When the race started I quickly settled into my rhythm (of sorts) up the first climb. Riders on super light cross country hardtails sprinted off ahead as I focussed on keeping the contents of my stomach in place up the first long smooth climb. On the rough sections I found the bike exceptionally efficient to ride with the suspension fully open and I was able to pedal efficiently whilst seated which allowed me to gain on riders in front. On the prolonged descent I put the saddle down and carried excellent speed and caught riders on every lap, I also received a cheer for “hucking” a grass stepdown in the race HQ field each lap as riders ahead presumably kept the wheels on the ground. The race was held over 5 laps and over the last two laps my speed on the rougher sections of the course were apparent as I caught and went past a rider each lap to move into the top 5.

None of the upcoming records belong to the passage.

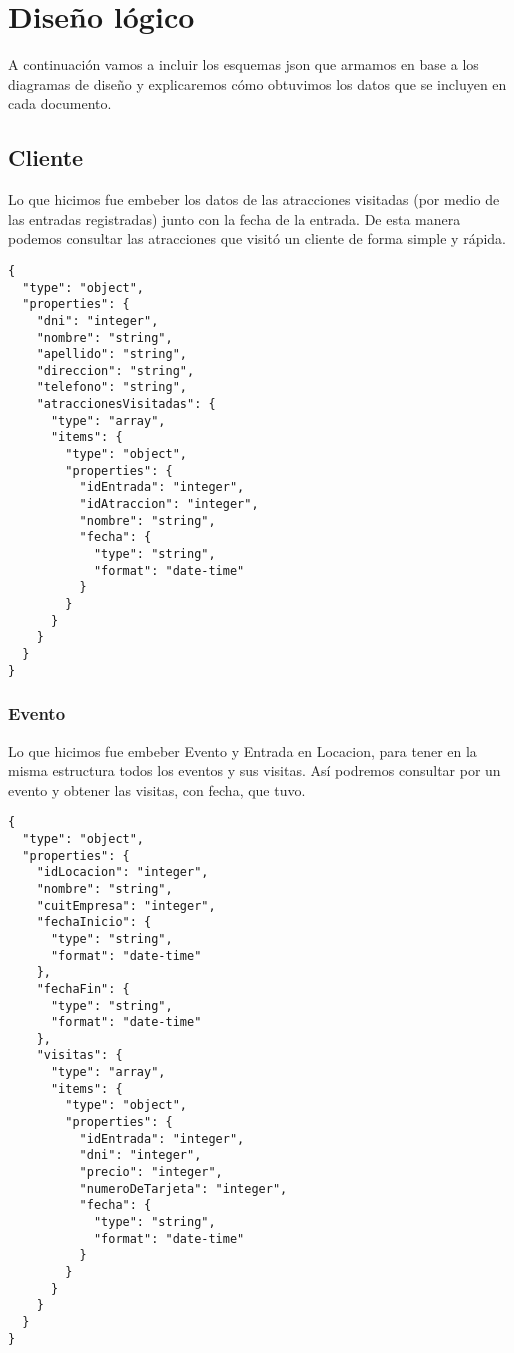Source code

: \section{Diseño lógico}

\par A continuación vamos a incluir los esquemas json que armamos en base a los diagramas de diseño y explicaremos cómo obtuvimos los datos que se incluyen en cada documento.

\subsection{Cliente}
\par Lo que hicimos fue embeber los datos de las atracciones visitadas (por medio de las entradas registradas) junto con la fecha de la entrada.
De esta manera podemos consultar las atracciones que visitó un cliente de forma simple y rápida.
\begin{verbatim}
{
  "type": "object",
  "properties": {
    "dni": "integer",
    "nombre": "string",
    "apellido": "string",
    "direccion": "string",
    "telefono": "string",
    "atraccionesVisitadas": {
      "type": "array",
      "items": {
        "type": "object",
        "properties": {
          "idEntrada": "integer",
          "idAtraccion": "integer",
          "nombre": "string",
          "fecha": {
            "type": "string",
            "format": "date-time"
          }
        }
      }
    }
  }
}
\end{verbatim}

\subsubsection{Evento}
\par Lo que hicimos fue embeber Evento y Entrada en Locacion, para tener en la misma estructura todos los eventos y sus visitas.
Así podremos consultar por un evento y obtener las visitas, con fecha, que tuvo.
\begin{verbatim}
{
  "type": "object",
  "properties": {
    "idLocacion": "integer",
    "nombre": "string",
    "cuitEmpresa": "integer",
    "fechaInicio": {
      "type": "string",
      "format": "date-time"
    },
    "fechaFin": {
      "type": "string",
      "format": "date-time"
    },
    "visitas": {
      "type": "array",
      "items": {
        "type": "object",
        "properties": {
          "idEntrada": "integer",
          "dni": "integer",
          "precio": "integer",
          "numeroDeTarjeta": "integer",
          "fecha": {
            "type": "string",
            "format": "date-time"
          }
        }
      }
    }
  }
}
\end{verbatim}

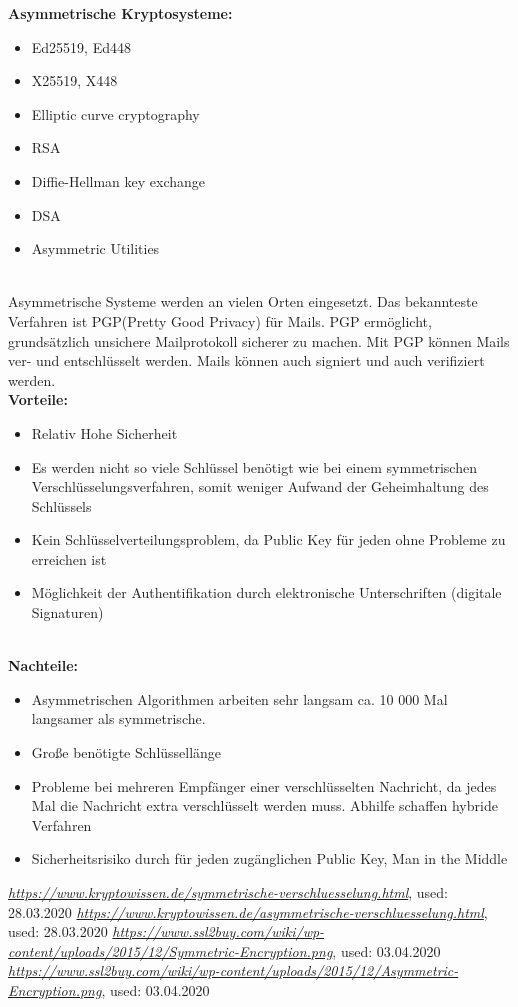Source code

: \documentclass{article}
\begin{document}
\textbf{Asymmetrische Kryptosysteme:}
\begin{itemize}
    \item Ed25519, Ed448
    \item X25519, X448
    \item Elliptic curve cryptography
    \item RSA
    \item Diffie-Hellman key exchange
    \item DSA
    \item Asymmetric Utilities
\end{itemize}
\cite{2} \\

Asymmetrische Systeme werden an vielen Orten eingesetzt. Das bekannteste Verfahren ist PGP(Pretty Good Privacy) für Mails. PGP ermöglicht, grundsätzlich unsichere Mailprotokoll sicherer zu machen. Mit PGP können Mails ver- und entschlüsselt werden. Mails können auch signiert und auch verifiziert werden.\\

\textbf{Vorteile:}
\begin{itemize}
    \item Relativ Hohe Sicherheit
    \item Es werden nicht so viele Schlüssel benötigt wie bei einem symmetrischen Verschlüsselungsverfahren, somit weniger Aufwand der Geheimhaltung des Schlüssels
    \item Kein Schlüsselverteilungsproblem, da Public Key für jeden ohne Probleme zu erreichen ist
    \item Möglichkeit der Authentifikation durch elektronische Unterschriften (digitale Signaturen)
\end{itemize}
\cite{2} \\

\textbf{Nachteile:}
\begin{itemize}
    \item Asymmetrischen Algorithmen arbeiten sehr langsam ca. 10 000 Mal langsamer als symmetrische.
    \item Große benötigte Schlüssellänge
    \item Probleme bei mehreren Empfänger einer verschlüsselten Nachricht, da jedes Mal die Nachricht extra verschlüsselt werden muss. Abhilfe schaffen hybride Verfahren
    \item Sicherheitsrisiko durch für jeden zugänglichen Public Key, Man in the Middle
\end{itemize}
\cite{2}

\begin{thebibliography}{9}
     \emph{\url{https://www.kryptowissen.de/symmetrische-verschluesselung.html}}, used: 28.03.2020
     \emph{\url{https://www.kryptowissen.de/asymmetrische-verschluesselung.html}}, used: 28.03.2020
     \emph{\url{https://www.ssl2buy.com/wiki/wp-content/uploads/2015/12/Symmetric-Encryption.png}}, used: 03.04.2020
     \emph{\url{https://www.ssl2buy.com/wiki/wp-content/uploads/2015/12/Asymmetric-Encryption.png}}, used: 03.04.2020
\end{thebibliography}
\end{document}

5th place at the Scottish Championships marked my best ever result in a senior field at a cross country event and I was delighted with how well the bike performed despite not being the sort of bike typically ridden at these events by competitors.
Making use of the dropper post on course! Photo from Courier News – Angus Story.
Possible bike improvements:
Although the bike is extremely competitively weighted at 27.5 lbs as it is, against competitors on 20 -22lbs cross country hardtails I did lose time on the climbs. If I was racing more cross country events I would definitely consider getting a set of race wheels and specific XC race tyres which would likely drop the bikes weight by up to 2 lbs. Also for general riding, lighter does tend to be better, assuming the lighter components are still up to the abuse so when funds allow I may upgrade the wheels.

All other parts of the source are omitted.